INSTRUCTIONS FOR THE TASK ▸ Look through the data below and work out how many lines hold "account"; state only the number.

INFORMATION ▸
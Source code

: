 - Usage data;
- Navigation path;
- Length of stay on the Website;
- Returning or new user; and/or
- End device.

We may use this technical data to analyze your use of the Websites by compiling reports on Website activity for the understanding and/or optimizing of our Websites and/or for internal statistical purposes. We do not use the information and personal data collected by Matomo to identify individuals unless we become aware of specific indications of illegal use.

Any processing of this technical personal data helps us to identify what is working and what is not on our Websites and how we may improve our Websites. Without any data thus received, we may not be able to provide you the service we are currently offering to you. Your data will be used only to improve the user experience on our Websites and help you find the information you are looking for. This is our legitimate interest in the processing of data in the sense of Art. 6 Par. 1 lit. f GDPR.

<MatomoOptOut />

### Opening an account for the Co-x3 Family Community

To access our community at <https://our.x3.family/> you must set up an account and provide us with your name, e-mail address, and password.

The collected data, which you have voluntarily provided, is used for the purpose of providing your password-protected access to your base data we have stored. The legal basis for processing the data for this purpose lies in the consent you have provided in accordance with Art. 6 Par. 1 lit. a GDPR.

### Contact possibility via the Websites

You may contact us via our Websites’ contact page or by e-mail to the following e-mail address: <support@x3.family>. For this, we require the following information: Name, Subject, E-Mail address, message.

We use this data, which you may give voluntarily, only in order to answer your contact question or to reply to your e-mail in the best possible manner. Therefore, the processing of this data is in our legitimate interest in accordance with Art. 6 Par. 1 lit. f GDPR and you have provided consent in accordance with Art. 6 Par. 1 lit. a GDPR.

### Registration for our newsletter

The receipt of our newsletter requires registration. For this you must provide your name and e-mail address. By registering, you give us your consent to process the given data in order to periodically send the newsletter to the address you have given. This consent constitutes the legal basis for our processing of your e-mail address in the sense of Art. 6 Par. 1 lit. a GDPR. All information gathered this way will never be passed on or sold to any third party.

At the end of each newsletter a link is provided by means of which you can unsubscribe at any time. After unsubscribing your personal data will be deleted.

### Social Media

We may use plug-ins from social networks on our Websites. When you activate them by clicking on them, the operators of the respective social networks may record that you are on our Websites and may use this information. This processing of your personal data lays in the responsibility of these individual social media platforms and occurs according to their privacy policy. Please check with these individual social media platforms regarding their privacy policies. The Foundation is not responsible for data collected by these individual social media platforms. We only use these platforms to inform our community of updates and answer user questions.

WRITTEN ANSWER ▸ 2